En algún momento he tratado de pensar cuáles serían algunas de esas historias. He tratado de definir algunas de esas ficciones. He pensado, por ejemplo, que en la época de la dictadura militar una de las historias que se construían era un relato que podemos llamar quirúrgico, un relato que trabajaba sobre los cuerpos. Los militares manejaban una metáfora médica para definir su función. Ocultaban todo lo que estaba sucediendo, obviamente, pero, al mismo tiempo, lo decían, enmascarado, con un relato sobre la cura y sobre la enfermedad. Hablaban de la Argentina como un cuerpo enfermo, que tenía un tumor, una suerte de cáncer que proliferaba, que era la subversión, y la función de los militares era operar, ellos funcionaban de un modo aséptico, como médicos, más allá del bien y del mal, obedeciendo a las necesidades de la ciencia que exige desgarrar y mutilar para salvar. Definían la represión con una metafórica narrativa, asociada con la ciencia, con el ascetismo de la ciencia, pero a la vez aludían a la sala de operaciones, con cuerpos desnudos, cuerpos ensangrentados, mutilados. Todo lo que estaba en secreto aparecía, en ese relato, desplazado, dicho de otra manera. Había ahí, como en todo relato, dos historias, una intriga doble. Por un lado, el intento de hacer creer que la Argentina era una sociedad enferma y que los militares venían desde afuera, eran los técnicos que estaban allí para curar, y por otro lado, la idea de que era necesaria una operación dolorosa, sin anestesia. Era necesario operar sin anestesia, como decía el general Videla. Es necesario operar hasta el hueso, decía Videla. Y ese discurso era propuesto como una suerte de versión ficcional que el Estado enunciaba, porque decía la verdad de lo que estaban haciendo, pero de un modo a la vez encubierto y alegórico.
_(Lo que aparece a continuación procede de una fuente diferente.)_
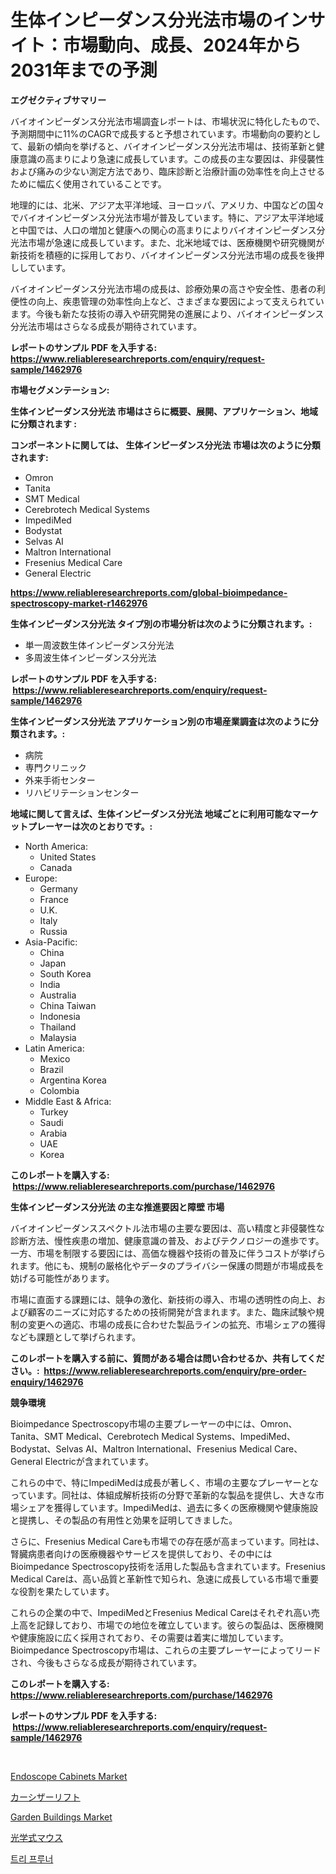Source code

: <p><h1>生体インピーダンス分光法市場のインサイト：市場動向、成長、2024年から2031年までの予測</h1></p><p><strong>エグゼクティブサマリー</strong></p>
<p><p>バイオインピーダンス分光法市場調査レポートは、市場状況に特化したもので、予測期間中に11%のCAGRで成長すると予想されています。市場動向の要約として、最新の傾向を挙げると、バイオインピーダンス分光法市場は、技術革新と健康意識の高まりにより急速に成長しています。この成長の主な要因は、非侵襲性および痛みの少ない測定方法であり、臨床診断と治療計画の効率性を向上させるために幅広く使用されていることです。</p><p>地理的には、北米、アジア太平洋地域、ヨーロッパ、アメリカ、中国などの国々でバイオインピーダンス分光法市場が普及しています。特に、アジア太平洋地域と中国では、人口の増加と健康への関心の高まりによりバイオインピーダンス分光法市場が急速に成長しています。また、北米地域では、医療機関や研究機関が新技術を積極的に採用しており、バイオインピーダンス分光法市場の成長を後押ししています。</p><p>バイオインピーダンス分光法市場の成長は、診療効果の高さや安全性、患者の利便性の向上、疾患管理の効率性向上など、さまざまな要因によって支えられています。今後も新たな技術の導入や研究開発の進展により、バイオインピーダンス分光法市場はさらなる成長が期待されています。</p></p>
<p><strong>レポートのサンプル PDF を入手する: <a href="https://www.reliableresearchreports.com/enquiry/request-sample/1462976">https://www.reliableresearchreports.com/enquiry/request-sample/1462976</a></strong></p>
<p><strong>市場セグメンテーション:</strong></p>
<p><strong> 生体インピーダンス分光法 市場はさらに概要、展開、アプリケーション、地域に分類されます :</strong></p>
<p><strong>コンポーネントに関しては、 生体インピーダンス分光法 市場は次のように分類されます: &nbsp;</strong></p>
<p><ul><li>Omron</li><li>Tanita</li><li>SMT Medical</li><li>Cerebrotech Medical Systems</li><li>ImpediMed</li><li>Bodystat</li><li>Selvas AI</li><li>Maltron International</li><li>Fresenius Medical Care</li><li>General Electric</li></ul></p>
<p><strong><a href="https://www.reliableresearchreports.com/global-bioimpedance-spectroscopy-market-r1462976">https://www.reliableresearchreports.com/global-bioimpedance-spectroscopy-market-r1462976</a></strong></p>
<p><strong> 生体インピーダンス分光法 タイプ別の市場分析は次のように分類されます。:</strong></p>
<p><ul><li>単一周波数生体インピーダンス分光法</li><li>多周波生体インピーダンス分光法</li></ul></p>
<p><strong>レポートのサンプル PDF を入手する: &nbsp;<a href="https://www.reliableresearchreports.com/enquiry/request-sample/1462976">https://www.reliableresearchreports.com/enquiry/request-sample/1462976</a></strong></p>
<p><strong> 生体インピーダンス分光法 アプリケーション別の市場産業調査は次のように分類されます。:</strong></p>
<p><ul><li>病院</li><li>専門クリニック</li><li>外来手術センター</li><li>リハビリテーションセンター</li></ul></p>
<p><strong>地域に関して言えば、生体インピーダンス分光法 地域ごとに利用可能なマーケットプレーヤーは次のとおりです。:</strong></p>
<p><ul>
    <li>
        North America:
        <ul>
            <li>United States</li>
            <li>Canada</li>
        </ul>
    </li>
    <li>
        Europe:
        <ul>
            <li>Germany</li>
            <li>France</li>
            <li>U.K.</li>
            <li>Italy</li>
            <li>Russia</li>
        </ul>
    </li>
    <li>
        Asia-Pacific:
        <ul>
            <li>China</li>
            <li>Japan</li>
            <li>South Korea</li>
            <li>India</li>
            <li>Australia</li>
            <li>China Taiwan</li>
            <li>Indonesia</li>
            <li>Thailand</li>
            <li>Malaysia</li>
        </ul>
    </li>
    <li>
        Latin America:
        <ul>
            <li>Mexico</li>
            <li>Brazil</li>
            <li>Argentina Korea</li>
            <li>Colombia</li>
        </ul>
    </li>
    <li>
        Middle East & Africa:
        <ul>
            <li>Turkey</li>
            <li>Saudi</li>
            <li>Arabia</li>
            <li>UAE</li>
            <li>Korea</li>
        </ul>
    </li>
    </ul></p>
<p><strong>このレポートを購入する: &nbsp;<a href="https://www.reliableresearchreports.com/purchase/1462976">https://www.reliableresearchreports.com/purchase/1462976</a></strong></p>
<p><strong>生体インピーダンス分光法 の主な推進要因と障壁 市場</strong></p>
<p><p>バイオインピーダンススペクトル法市場の主要な要因は、高い精度と非侵襲性な診断方法、慢性疾患の増加、健康意識の普及、およびテクノロジーの進歩です。一方、市場を制限する要因には、高価な機器や技術の普及に伴うコストが挙げられます。他にも、規制の厳格化やデータのプライバシー保護の問題が市場成長を妨げる可能性があります。</p><p>市場に直面する課題には、競争の激化、新技術の導入、市場の透明性の向上、および顧客のニーズに対応するための技術開発が含まれます。また、臨床試験や規制の変更への適応、市場の成長に合わせた製品ラインの拡充、市場シェアの獲得なども課題として挙げられます。</p></p>
<p><strong>このレポートを購入する前に、質問がある場合は問い合わせるか、共有してください。:&nbsp; <a href="https://www.reliableresearchreports.com/enquiry/pre-order-enquiry/1462976">https://www.reliableresearchreports.com/enquiry/pre-order-enquiry/1462976</a></strong></p>
<p><strong>競争環境</strong></p>
<p><p>Bioimpedance Spectroscopy市場の主要プレーヤーの中には、Omron、Tanita、SMT Medical、Cerebrotech Medical Systems、ImpediMed、Bodystat、Selvas AI、Maltron International、Fresenius Medical Care、General Electricが含まれています。</p><p>これらの中で、特にImpediMedは成長が著しく、市場の主要なプレーヤーとなっています。同社は、体組成解析技術の分野で革新的な製品を提供し、大きな市場シェアを獲得しています。ImpediMedは、過去に多くの医療機関や健康施設と提携し、その製品の有用性と効果を証明してきました。</p><p>さらに、Fresenius Medical Careも市場での存在感が高まっています。同社は、腎臓病患者向けの医療機器やサービスを提供しており、その中にはBioimpedance Spectroscopy技術を活用した製品も含まれています。Fresenius Medical Careは、高い品質と革新性で知られ、急速に成長している市場で重要な役割を果たしています。</p><p>これらの企業の中で、ImpediMedとFresenius Medical Careはそれぞれ高い売上高を記録しており、市場での地位を確立しています。彼らの製品は、医療機関や健康施設に広く採用されており、その需要は着実に増加しています。Bioimpedance Spectroscopy市場は、これらの主要プレーヤーによってリードされ、今後もさらなる成長が期待されています。</p></p>
<p><strong>このレポートを購入する: &nbsp; <a href="https://www.reliableresearchreports.com/purchase/1462976">https://www.reliableresearchreports.com/purchase/1462976</a></strong></p>
<p><strong>レポートのサンプル PDF を入手する: &nbsp;<a href="https://www.reliableresearchreports.com/enquiry/request-sample/1462976">https://www.reliableresearchreports.com/enquiry/request-sample/1462976</a></strong><strong></strong></p>
<p>&nbsp;</p>
<p><p><a href="https://www.linkedin.com/pulse/endoscope-cabinets-market-size-outlook-forecast-2024-2031-wwbwc?trackingId=qW5V%2FMIHBOGgLijX5vWXGw%3D%3D">Endoscope Cabinets Market</a></p><p><a href="https://github.com/MosesSpinka1914/Market-Research-Report-List-1/blob/main/312501930718.md">カーシザーリフト</a></p><p><a href="https://www.linkedin.com/pulse/garden-buildings-market-furnishes-information-share-trends-11rrc?trackingId=K2Jx8pHA2JeDLK3dBQSquA%3D%3D">Garden Buildings Market</a></p><p><a href="https://medium.com/@joanne.scott9078/%E5%85%89%E5%AD%A6%E3%83%9E%E3%82%A6%E3%82%B9%E5%B8%82%E5%A0%B4-%E7%AB%B6%E4%BA%89%E5%88%86%E6%9E%90-%E5%B8%82%E5%A0%B4%E5%8B%95%E5%90%91-2031%E5%B9%B4%E3%81%BE%E3%81%A7%E3%81%AE%E4%BA%88%E6%B8%AC-0e845f1b149a">光学式マウス</a></p><p><a href="https://medium.com/@jordanilliamson678678_12326/%EC%88%98%EB%AA%A9%EC%9D%80-%EC%8D%A9%EB%96%A8%EA%B8%B0-%EC%8B%9C%EC%9E%A5-%EC%A0%84%EB%A7%9D-%EC%82%B0%EC%97%85-%EA%B0%9C%EC%9A%94-%EB%B0%8F-%EC%98%88%EC%B8%A1-2024%EB%85%84%EB%B6%80%ED%84%B0-2031%EB%85%84-2182f0e7671f">트리 프루너</a></p></p>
Este sería un pequeñísimo ejemplo de esto que yo llamo la ficción del Estado. Es el mecanismo formal de construcción de esta historia lo que me importa marcar aquí. Es un mecanismo que se encarna siempre en una figura personalizada que condensa la trama social. En principio, podríamos decir que hay un procedimiento pronominal, un movimiento que va del ellos –el tumor– a nosotros –el cuerpo social– y a un yo –que enuncia la cura. El relato estatal constituye una interpretación de los hechos, es decir, un sistema de motivación y de causalidad, una forma cerrada de explicar una red social compleja y contradictoria. Son soluciones compensatorias, historias con moraleja, narraciones didácticas y también historias de terror.



Fragmento de “Tres propuestas para el próximo milenio (y cinco dificultades)”. Transcripción  de Cacharro(S) de la charla leída en Casa de las Américas, Ciudad de La Habana, 2000. Tomado de Cacharro(s), expediente, 4, enero-febrero, 2004.